Marvel Knights: Spider-Man #13

Posted: Thursday, April 21, 2005
By: Jason Cornwell

"Wild Blue Yonder, Part One"

Writer: Reginald Hudlin
Artists: Billy Tan (p), John Sibal (i)

Publisher: Marvel Comics

Plot: The Absorbing Man escapes from jail, while Peter Parker adjusts to recent changes that have occurred in his life. He's now a card carrying member of the Avengers, and he's living in Stark Tower. After the summer teaching job he had lined up falls by the wayside, a dejected Peter returns home where he distressfully discovers that there are elements from his costumed life intruding upon his out-of-costume life. He also finds himself in an odd position at the Daily Bugle, as he's assigned a new partner who sets off his spider-sense.

Comments: On one hand I rather like the idea that Peter would be unsettled by the idea that elements of his costumed life were intruding upon his civilian life. One of the more engaging elements of the character has been the clear line that he had managed to establish between the two roles. Peter Parker was plagued by troubles, while Spider-Man was forever offering up the non-stop jokes, and seemed to be Peter's escape from his troubles. However, Reginald Hudlin looks to have trouble expressing why Peter would be bothered by his new living situation, as we see him get into an uncharacteristic chest-thumping scenario with Logan, which has both characters acting more like plot devices than real characters, and this plot contrivance continues on to the final page where it results in a downright strange cliffhanger that seems to exist simply because the issue needed a cliffhanger moment. Still, I did like how the removes Peter from his position as a school teacher, as frankly I've never been a huge fan of this job. There's only so many times you can show the character showing up late for class, or skipping out early before you begin to question why he hasn't been fired. Now I'm not sure pushing him back to his job at the Daily Bugle was the right move as it does feel like a step backwards, but it does bring him back into contact with a well established, and highly engaging supporting cast so I'm not all that disappointed by this move. Still most of this issue seems driven by awkward character moments, and the overall pace has an uneven quality about it that makes for some rough scene transitions, with some scenes like Spider-Man's battle with the Absorbing Man being dropped for no better reason than the writing deciding to move on to the next scene.

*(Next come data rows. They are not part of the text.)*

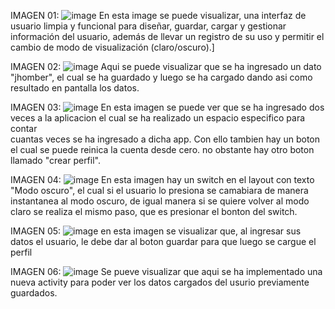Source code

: IMAGEN 01:
![image](https://github.com/user-attachments/assets/3a5eca25-b4b8-4cb2-a01d-4aecb8361793)
En esta image se puede visualizar, una interfaz de usuario limpia y funcional para diseñar, guardar, cargar y 
gestionar información del usuario, además de llevar un registro de su uso y permitir el cambio de modo de 
visualización (claro/oscuro).]








IMAGEN 02:
![image](https://github.com/user-attachments/assets/e246c0da-52e7-4757-a069-c62dad4fece4)
Aqui se  puede visualizar que se  ha ingresado un dato "jhomber", el cual se ha guardado y luego se ha cargado
dando asi como resultado en pantalla los datos.

IMAGEN 03:
![image](https://github.com/user-attachments/assets/9d1c5bbc-bd5d-43c1-9744-96a823ed36ab)
En esta imagen se puede ver  que se ha  ingresado dos veces a la aplicacion el cual se ha realizado un espacio especifico para contar  
cuantas veces se ha ingresado a dicha app. Con ello tambien hay un boton el cual se  puede reinica la cuenta desde cero.
no obstante hay otro boton llamado "crear perfil".

IMAGEN 04:
![image](https://github.com/user-attachments/assets/d015f8ac-f99a-42fc-bcbd-b08e716ea244)
En esta imagen hay un switch en el layout con texto "Modo oscuro", el cual si el usuario lo presiona se camabiara
de manera  instantanea al modo oscuro, de  igual manera si se  quiere volver al modo claro se realiza  el mismo paso, que es  presionar  el bonton 
del switch.

IMAGEN 05:
![image](https://github.com/user-attachments/assets/191c76a2-5328-437f-a71f-4265422946c3)
en esta imagen se  visualizar  que, al ingresar sus datos el usuario, le debe dar al boton guardar  para que  luego se cargue el perfil

IMAGEN 06:
![image](https://github.com/user-attachments/assets/0b251200-2484-4d4c-966e-d76a48c19cf1)
Se pueve  visualizar que aqui se ha  implementado una  nueva activity para  poder  ver los datos  cargados del usurio previamente guardados.
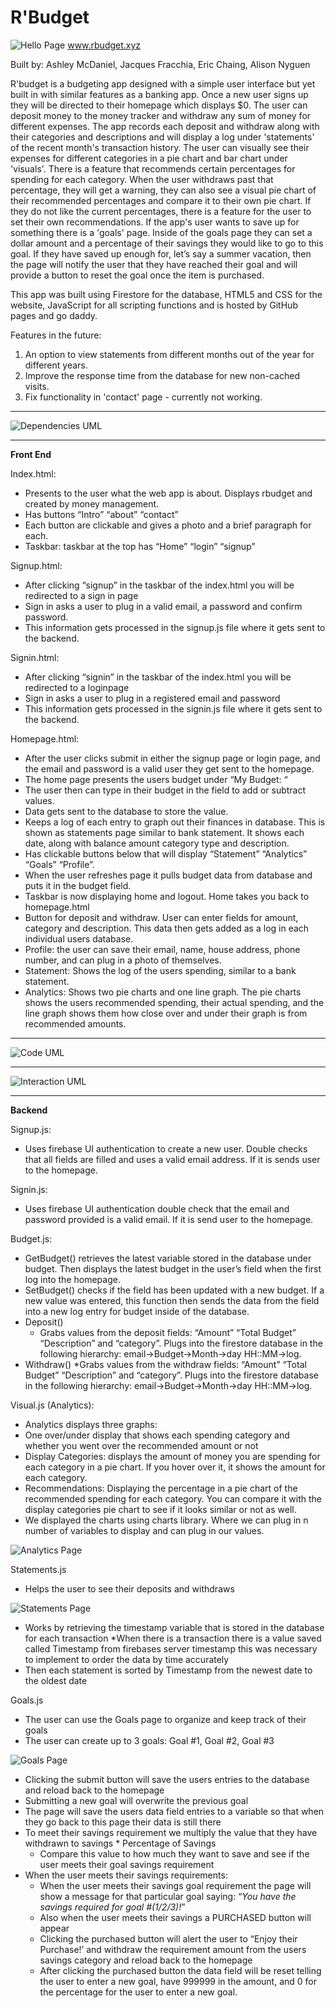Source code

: # R'Budget
![Hello Page](https://i.imgur.com/dZNVa7q.png)
www.rbudget.xyz

Built by: Ashley McDaniel, Jacques Fracchia, Eric Chaing, Alison Nyguen

R'budget is a budgeting app designed with a simple user interface but yet built in with similar features as a banking app. Once a new user signs up they will be directed to their homepage which displays $0. The user can deposit money to the money tracker and withdraw any sum of money for different expenses. The app records each deposit and withdraw along with their categories and descriptions and will display a log under 'statements' of the recent month's transaction history. The user can visually see their expenses for different categories in a pie chart and bar chart under 'visuals'. There is a feature that recommends certain percentages for spending for each category. When the user withdraws past that percentage, they will get a warning, they can also see a visual pie chart of their recommended percentages and compare it to their own pie chart. If they do not like the current percentages, there is a feature for the user to set their own recommendations. If the app's user wants to save up for something there is a 'goals' page. Inside of the goals page they can set a dollar amount and a percentage of their savings they would like to go to this goal. If they have saved up enough for, let’s say a summer vacation, then the page will notify the user that they have reached their goal and will provide a button to reset the goal once the item is purchased.

This app was built using Firestore for the database, HTML5 and CSS for the website, JavaScript for all scripting functions and is hosted by GitHub pages and go daddy.

Features in the future: 
1. An option to view statements from different months out of the year for different years.
2. Improve the response time from the database for new non-cached visits. 
3. Fix functionality in 'contact' page - currently not working.
_________________________________
![Dependencies UML](https://i.imgur.com/QJ1owtI.png)
_________________________________
**Front End**

Index.html:
* Presents to the user what the web app is about. Displays rbudget and created by money management.
* Has buttons “Intro” “about” “contact”
* Each button are clickable and gives a photo and a brief paragraph for each.
* Taskbar: taskbar at the top has “Home” “login” “signup”

Signup.html:
* After clicking “signup” in the taskbar of the index.html you will be redirected to a sign in page
* Sign in asks a user to plug in a valid email, a password and confirm password.
* This information gets processed in the signup.js file where it gets sent to the backend.

Signin.html:
* After clicking “signin” in the taskbar of the index.html you will be redirected to a loginpage
* Sign in asks a user to plug in a registered email and password
* This information gets processed in the signin.js file where it gets sent to the backend.

Homepage.html:
* After the user clicks submit in either the signup page or login page, and the email and password is a valid user they get sent to the homepage.
* The home page presents the users budget under “My Budget: “
* The user then can type in their budget in the field to add or subtract values. 
* Data gets sent to the database to store the value.
* Keeps a log of each entry to graph out their finances in database. This is shown as statements page similar to bank statement. It shows each date, along with balance amount category type and description.
*	Has clickable buttons below that will display “Statement” “Analytics” “Goals” “Profile”. 
*	When the user refreshes page it pulls budget data from database and puts it in the budget field. 
*	Taskbar is now displaying home and logout. Home takes you back to homepage.html
*	Button for deposit and withdraw. User can enter fields for amount, category and description. This data then gets added as a log in each individual users database. 
*	Profile: the user can save their email, name, house address, phone number, and can plug in a photo of themselves.
*	Statement: Shows the log of the users spending, similar to a bank statement.
*	Analytics: Shows two pie charts and one line graph. The pie charts shows the users recommended spending, their actual spending, and the line graph shows them how close over and under their graph is from recommended amounts.
_________________________________________
![Code UML](https://i.imgur.com/aZZ5RbV.png)
_________________________________________
![Interaction UML](https://i.imgur.com/wcM5aZ6.png)
_________________________________________
**Backend**

Signup.js:
* Uses firebase UI authentication to create a new user. Double checks that all fields are filled and uses a valid email address. If it is sends user to the homepage.

Signin.js:
* Uses firebase UI authentication double check that the email and password provided is a valid email. If it is send user to the homepage.

Budget.js:
* GetBudget() retrieves the latest variable stored in the database under budget. Then displays the latest budget in the user’s field when the first log into the homepage.
* SetBudget() checks if the field has been updated with a new budget. If a new value was entered, this function then sends the data from the field into a new log entry for budget inside of the database. 
* Deposit()
  * Grabs values from the deposit fields: “Amount” “Total Budget” “Description”  and “category”. Plugs into the firestore database in the following hierarchy: email->Budget->Month->day HH::MM->log.
* Withdraw()
  *Grabs values from the withdraw fields: “Amount” “Total Budget” “Description”  and “category”. Plugs into the firestore database in the following hierarchy: email->Budget->Month->day HH::MM->log.

Visual.js (Analytics):
*	Analytics displays three graphs:
  * One over/under display that shows each spending category and whether you went over the recommended amount or not
  * Display Categories: displays the amount of money you are spending for each category in a pie chart. If you hover over it, it shows the amount for each category.
  * Recommendations: Displaying the percentage in a pie chart of the recommended spending for each category. You can compare it with the display categories pie chart   to see if it looks similar or not as well. 
  * We displayed the charts using charts library. Where we can plug in n number of variables to display and can plug in our values. 

![Analytics Page](https://i.imgur.com/IMEY18G.png)

 Statements.js
* Helps the user to see their deposits and withdraws

![Statements Page](https://i.imgur.com/V04l3vm.png)

* Works by retrieving the timestamp variable that is stored in the database for each transaction
*When there is a transaction there is a value saved called Timestamp from firebases server timestamp this was necessary to implement to order the data by time accurately 
* Then each statement is sorted by Timestamp from the newest date to the oldest date

Goals.js
* The user can use the Goals page to organize and keep track of their goals
* The user can create up to 3 goals: Goal #1, Goal #2, Goal #3

![Goals Page](https://i.imgur.com/AcRRmTS.png)
  
* Clicking the submit button will save the users entries to the database and reload back to the homepage
* Submitting a new goal will overwrite the previous goal
* The page will save the users data field entries to a variable so that when they go back to this page their data is still there
* To meet their savings requirement we multiply the value that they have withdrawn to savings * Percentage of Savings 
  * Compare this value to how much they want to save and see if the user meets their goal savings requirement
* When the user meets their savings requirements:
  * When the user meets their savings goal requirement the page will show a message for that particular goal saying: “*You have the savings required for goal #(1/2/3)!*”
  * Also when the user meets their savings a PURCHASED button will appear 
  * Clicking the purchased button will  alert the user to “Enjoy their Purchase!’ and withdraw the requirement amount from the users savings category and reload back to the homepage
  * After clicking the purchased button the data field will be reset telling the user to enter a new goal, have 999999 in the amount, and 0 for the percentage for the user to enter a new goal.
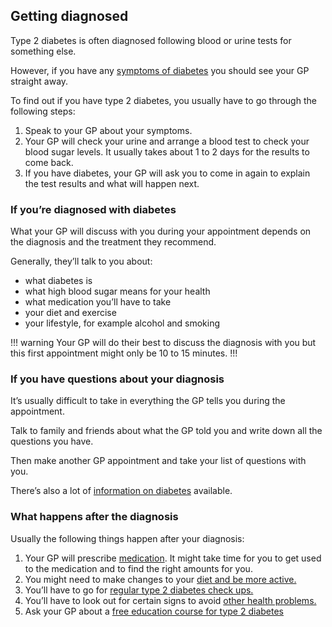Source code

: ## Getting diagnosed

Type 2 diabetes is often diagnosed following blood or urine tests for
something else.

However, if you have any [symptoms of diabetes](check-if-you-have-it) you
should see your GP straight away.

To find out if you have type 2 diabetes, you usually have to go through the
following steps:

1. Speak to your GP about your symptoms.
2. Your GP will check your urine and arrange a blood test to check your blood
   sugar levels. It usually takes about 1 to 2 days for the results to come back.
3. If you have diabetes, your GP will ask you to come in again to explain the
   test results and what will happen next.

### If you’re diagnosed with diabetes

What your GP will discuss with you during your appointment depends on the
diagnosis and the treatment they recommend.

Generally, they’ll talk to you about:

* what diabetes is
* what high blood sugar means for your health
* what medication you’ll have to take
* your diet and exercise
* your lifestyle, for example alcohol and smoking

!!! warning
Your GP will do their best to discuss the diagnosis with you but this first
appointment might only be 10 to 15 minutes.
!!!

### If you have questions about your diagnosis

It’s usually difficult to take in everything the GP tells you during the
appointment.

Talk to family and friends about what the GP told you and write down all the
questions you have.

Then make another GP appointment and take your list of questions with you.

There’s also a lot of [information on diabetes](finding-help-and-support)
available.

### What happens after the diagnosis

Usually the following things happen after your diagnosis:

1. Your GP will prescribe [medication](understanding-medication). It might take
   time for you to get used to the medication and to find the right amounts for you.
2. You might need to make changes to your [diet and be more active.](food-and-keeping-active)
3. You’ll have to go for [regular type 2 diabetes check ups.](going-for-regular-check-ups)
4. You’ll have to look out for certain signs to avoid
   [other health problems.](health-problems)
5. Ask your GP about a [free education course for type 2 diabetes](http://www.desmond-project.org.uk/newlydiagnosedandfoundationmodules-278.html)
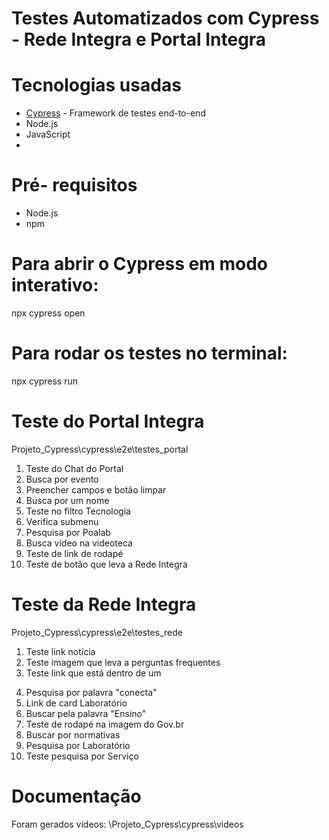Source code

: # Testes Automatizados com Cypress - Rede Integra e Portal Integra

# Tecnologias usadas
- [Cypress](https://www.cypress.io/) - Framework de testes end-to-end
- Node.js
- JavaScript
- 
# Pré- requisitos
  - Node.js 
  - npm
    
# Para abrir o Cypress em modo interativo:
npx cypress open

# Para rodar os testes no terminal:
npx cypress run

# Teste do Portal Integra
Projeto_Cypress\cypress\e2e\testes_portal
1. Teste do Chat do Portal 
2. Busca por evento 
3. Preencher campos e botão limpar
4. Busca por um nome
5. Teste no filtro Tecnologia
6. Verifica submenu
7. Pesquisa por Poalab
8. Busca vídeo na videoteca
9. Teste de link de rodapé
10. Teste de botão que leva a Rede Integra

# Teste da Rede Integra
Projeto_Cypress\cypress\e2e\testes_rede
1. Teste link notícia
2. Teste imagem que leva a perguntas frequentes
3. Teste link que está dentro de um <p>
4. Pesquisa por palavra "conecta"
5. Link de card Laboratório
6. Buscar pela palavra "Ensino"
7. Teste de rodapé na imagem do Gov.br
8. Buscar por normativas
9. Pesquisa por Laboratório
10. Teste pesquisa por Serviço

# Documentação
Foram gerados vídeos:
\Projeto_Cypress\cypress\videos


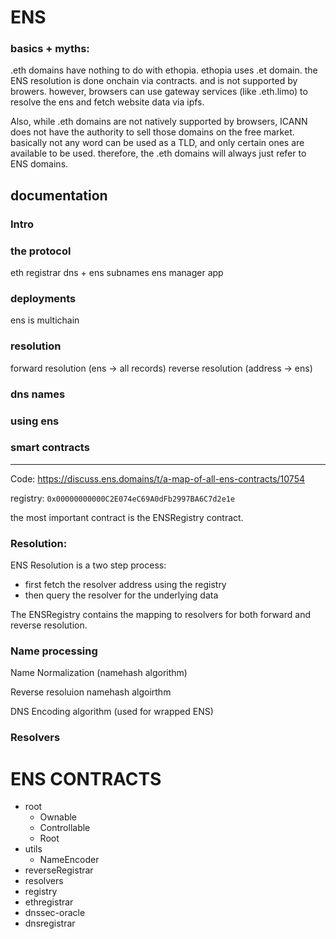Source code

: # ENS

### basics + myths:

.eth domains have nothing to do with ethopia. ethopia uses .et domain.
the ENS resolution is done onchain via contracts. and is not supported by browers. however, browsers can use gateway services (like .eth.limo) to resolve the ens and fetch website data via ipfs.

Also, while .eth domains are not natively supported by browsers, ICANN does not have the authority to sell those domains on the free market. basically not any word can be used as a TLD, and only certain ones are available to be used. therefore, the .eth domains will always just refer to ENS domains.

## documentation

### Intro

### the protocol

eth registrar
dns + ens
subnames
ens manager app

### deployments

ens is multichain

### resolution

forward resolution (ens -> all records)
reverse resolution (address -> ens)

### dns names

### using ens

### smart contracts

---

Code: https://discuss.ens.domains/t/a-map-of-all-ens-contracts/10754

registry: `0x00000000000C2E074eC69A0dFb2997BA6C7d2e1e`

the most important contract is the ENSRegistry contract.

### Resolution:

ENS Resolution is a two step process:

- first fetch the resolver address using the registry
- then query the resolver for the underlying data

The ENSRegistry contains the mapping to resolvers for both forward and reverse resolution.

### Name processing

Name Normalization (namehash algorithm)

Reverse resoluion namehash algoirthm

DNS Encoding algorithm (used for wrapped ENS)

### Resolvers

# ENS CONTRACTS

- root
    - Ownable
    - Controllable
    - Root
- utils
    - NameEncoder
- reverseRegistrar
- resolvers
- registry
- ethregistrar
- dnssec-oracle
- dnsregistrar
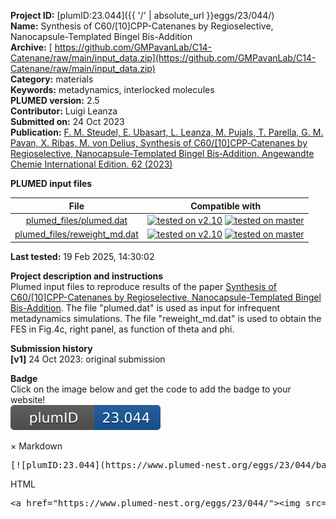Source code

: **Project ID:** [plumID:23.044]({{ '/' | absolute_url }}eggs/23/044/)  
**Name:**  Synthesis of C60/[10]CPP-Catenanes by Regioselective, Nanocapsule-Templated Bingel Bis-Addition  
**Archive:** [ https://github.com/GMPavanLab/C14-Catenane/raw/main/input_data.zip](https://github.com/GMPavanLab/C14-Catenane/raw/main/input_data.zip)  
**Category:**  materials  
**Keywords:**  metadynamics, interlocked molecules  
**PLUMED version:**  2.5  
**Contributor:**  Luigi Leanza  
**Submitted on:** 24 Oct 2023  
**Publication:** [F. M. Steudel, E. Ubasart, L. Leanza, M. Pujals, T. Parella, G. M. Pavan, X. Ribas, M. von Delius, Synthesis of C60/[10]CPP‐Catenanes by Regioselective, Nanocapsule‐Templated Bingel Bis‐Addition. Angewandte Chemie International Edition. 62 (2023)](http://dx.doi.org/10.1002/anie.202309393)  
  
**PLUMED input files**  
  
| File     | Compatible with |  
|:--------:|:--------:|  
| [plumed_files/plumed.dat](./data/plumed_files/plumed.dat.md) |  [![tested on v2.10](https://img.shields.io/badge/v2.10-passing-green.svg)](data/plumed_files/plumed.dat.plumed.stderr) [![tested on master](https://img.shields.io/badge/master-passing-green.svg)](data/plumed_files/plumed.dat.plumed_master.stderr) |  
| [plumed_files/reweight_md.dat](./data/plumed_files/reweight_md.dat.md) |  [![tested on v2.10](https://img.shields.io/badge/v2.10-passing-green.svg)](data/plumed_files/reweight_md.dat.plumed.stderr) [![tested on master](https://img.shields.io/badge/master-failed-red.svg)](data/plumed_files/reweight_md.dat.plumed_master.stderr) |  
  
**Last tested:**  19 Feb 2025, 14:30:02
  
**Project description and instructions**  
Plumed input files to reproduce results of the paper [Synthesis of C60/[10]CPP-Catenanes by Regioselective, Nanocapsule-Templated Bingel Bis-Addition](https://onlinelibrary.wiley.com/doi/10.1002/anie.202309393). The file "plumed.dat" is used as input for infrequent metadynamics simulations. The file "reweight_md.dat" is used to obtain the FES in Fig.4c, right panel, as function of theta and phi.
  
**Submission history**  
**[v1]** 24 Oct 2023: original submission  
  
**Badge**  
Click on the image below and get the code to add the badge to your website!  
<img src="./badge.svg" alt="plumeDnest:23.044" id="myBtn" class="badge">
<div id="myModal" class="modal">
  <div class="modal-content">
    <span class="close">&times;</span>
    Markdown<pre>[![plumID:23.044](https://www.plumed-nest.org/eggs/23/044/badge.svg)](https://www.plumed-nest.org/eggs/23/044/)</pre>
    HTML<pre>&lt;a href="https://www.plumed-nest.org/eggs/23/044/"&gt;&lt;img src="https://www.plumed-nest.org/eggs/23/044/badge.svg" alt="plumID:23.044"&gt;&lt;/a&gt;</pre>
  </div>
</div>
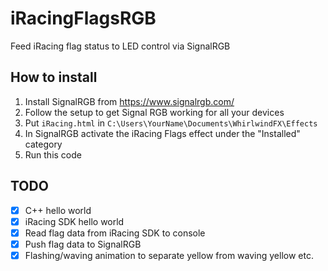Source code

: # iRacingFlagsRGB
Feed iRacing flag status to LED control via SignalRGB

## How to install
1. Install SignalRGB from https://www.signalrgb.com/
2. Follow the setup to get Signal RGB working for all your devices
3. Put `iRacing.html` in `C:\Users\YourName\Documents\WhirlwindFX\Effects`
4. In SignalRGB activate the iRacing Flags effect under the "Installed" category
5. Run this code

## TODO
 - [x] C++ hello world
 - [x] iRacing SDK hello world
 - [x] Read flag data from iRacing SDK to console
 - [x] Push flag data to SignalRGB
 - [x] Flashing/waving animation to separate yellow from waving yellow etc.
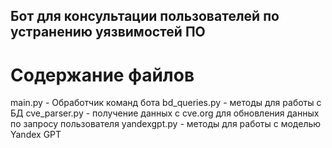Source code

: ## Бот для консультации пользователей по устранению уязвимостей ПО
# Содержание файлов
main.py - Обработчик команд бота
bd_queries.py - методы для работы с БД
cve_parser.py - получение данных с cve.org для обновления данных по запросу пользователя
yandexgpt.py - методы для работы с моделью Yandex GPT
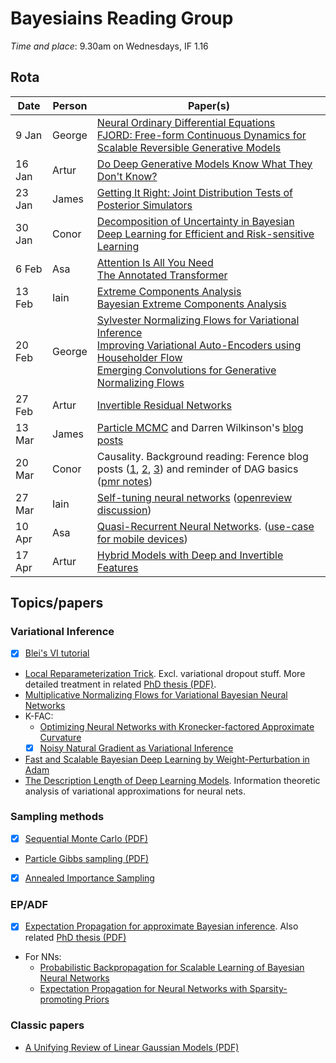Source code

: # Bayesiains Reading Group

*Time and place*: 9.30am on Wednesdays, IF 1.16

## Rota

| Date  | Person | Paper(s) |
| --- | --- | --- |
| 9 Jan | George | [Neural Ordinary Differential Equations](https://arxiv.org/abs/1806.07366)<br/>[FJORD: Free-form Continuous Dynamics for Scalable Reversible Generative Models](https://arxiv.org/abs/1810.01367) |
| 16 Jan | Artur | [Do Deep Generative Models Know What They Don't Know?](https://arxiv.org/abs/1810.09136) |
| 23 Jan | James | [Getting It Right: Joint Distribution Tests of Posterior Simulators](https://www.jstor.org/stable/27590449) |
| 30 Jan | Conor | [Decomposition of Uncertainty in Bayesian Deep Learning for Efficient and Risk-sensitive Learning](https://arxiv.org/abs/1710.07283) |
| 6 Feb | Asa | [Attention Is All You Need](https://arxiv.org/abs/1706.03762) <br/> [The Annotated Transformer](http://nlp.seas.harvard.edu/2018/04/03/attention.html) |
| 13 Feb | Iain | [Extreme Components Analysis](https://papers.nips.cc/paper/2517-extreme-components-analysis) <br/> [Bayesian Extreme Components Analysis](https://www.ics.uci.edu/~welling/publications/papers/BayesianXCA_IJCAI09%28color%29.pdf) |
| 20 Feb | George | [Sylvester Normalizing Flows for Variational Inference](https://arxiv.org/abs/1803.05649) <br/> [Improving Variational Auto-Encoders using Householder Flow](https://arxiv.org/abs/1611.09630) <br/> [Emerging Convolutions for Generative Normalizing Flows](https://arxiv.org/abs/1901.11137) |
| 27 Feb | Artur | [Invertible Residual Networks](https://arxiv.org/abs/1811.00995) |
| 13 Mar | James | [Particle MCMC](http://dx.doi.org/10.1111/j.1467-9868.2009.00736.x) and Darren Wilkinson's [blog posts](https://darrenjw.wordpress.com/2014/01/25/introduction-to-the-particle-gibbs-sampler/) |
| 20 Mar | Conor | Causality. Background reading: Ference blog posts ([1](https://www.inference.vc/untitled/), [2](https://www.inference.vc/causal-inference-2-illustrating-interventions-in-a-toy-example/), [3](https://www.inference.vc/causal-inference-3-counterfactuals/)) and reminder of DAG basics ([pmr notes](https://www.inf.ed.ac.uk/teaching/courses/pmr/18-19/assets/slides/slides03b.pdf)) |
| 27 Mar | Iain | [Self-tuning neural networks](https://arxiv.org/abs/1903.03088) ([openreview discussion](https://openreview.net/forum?id=r1eEG20qKQ)) |
| 10 Apr | Asa | [Quasi-Recurrent Neural Networks](https://arxiv.org/abs/1611.01576). ([use-case for mobile devices](https://ai.googleblog.com/2019/03/rnn-based-handwriting-recognition-in.html))
| 17 Apr | Artur | [Hybrid Models with Deep and Invertible Features](https://arxiv.org/abs/1902.02767) |

## Topics/papers

### Variational Inference

- [x] [Blei's VI tutorial](https://arxiv.org/abs/1601.00670)
- [Local Reparameterization Trick](https://arxiv.org/abs/1506.02557). Excl. variational dropout stuff. More detailed treatment in related [PhD thesis (PDF)](https://www.dropbox.com/s/v6ua3d9yt44vgb3/cover_and_thesis.pdf?raw=1).
- [Multiplicative Normalizing Flows for Variational Bayesian Neural Networks](https://arxiv.org/abs/1703.01961)
- K-FAC:
  - [Optimizing Neural Networks with Kronecker-factored Approximate Curvature](https://arxiv.org/abs/1503.05671)
  - [x] [Noisy Natural Gradient as Variational Inference](https://arxiv.org/abs/1712.02390)
- [Fast and Scalable Bayesian Deep Learning by Weight-Perturbation in Adam](https://arxiv.org/abs/1806.04854)
- [
The Description Length of Deep Learning Models](https://arxiv.org/abs/1802.07044). Information theoretic analysis of variational approximations for neural nets.
  
### Sampling methods

- [x] [Sequential Monte Carlo (PDF)](https://www.stats.ox.ac.uk/~doucet/doucet_defreitas_gordon_smcbookintro.pdf)
- [Particle Gibbs sampling (PDF)](https://www.stats.ox.ac.uk/~doucet/andrieu_doucet_holenstein_PMCMC.pdf)
- [x] [Annealed Importance Sampling](https://arxiv.org/abs/physics/9803008)

### EP/ADF

- [x] [Expectation Propagation for approximate Bayesian inference](https://arxiv.org/abs/1301.2294). Also related [PhD thesis (PDF)](https://tminka.github.io/papers/ep/minka-thesis.pdf)
- For NNs:
  - [Probabilistic Backpropagation for Scalable Learning of Bayesian Neural Networks](https://arxiv.org/abs/1502.05336)
  - [Expectation Propagation for Neural Networks with Sparsity-promoting Priors](https://arxiv.org/abs/1303.6938)
  
### Classic papers

- [A Unifying Review of Linear Gaussian Models (PDF)](http://mlg.eng.cam.ac.uk/zoubin/papers/lds.pdf)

Billy Tan looks to be a fairly new artist as his work has some decided rough edges. For example, his characters look more like they are posing for a photo instead of natural body movement, and his backgrounds lack the three-dimensional quality that more accomplished artists seem to have no problem with. However, since both of these elements look to be qualities that plague most artists early in the careers I think it's pretty safe to say they are also elements that are smoothed over with experience, and as such I'm not going to make too much noise about them. However, a more troublesome area is that the art struggles to the clearly delivery the action, as Spider-Man's battle with the Absorbing Man is a rather flat experience visually, thanks to some extremely poor manner in which the action on the page was laid out. He also makes Mary Jane look like a teenage girl, and Peter spends most of the issue missing his neck, both of which were distracting visual elements during key sections of the issue. We do get a nice cover shot from Steve McNiven though.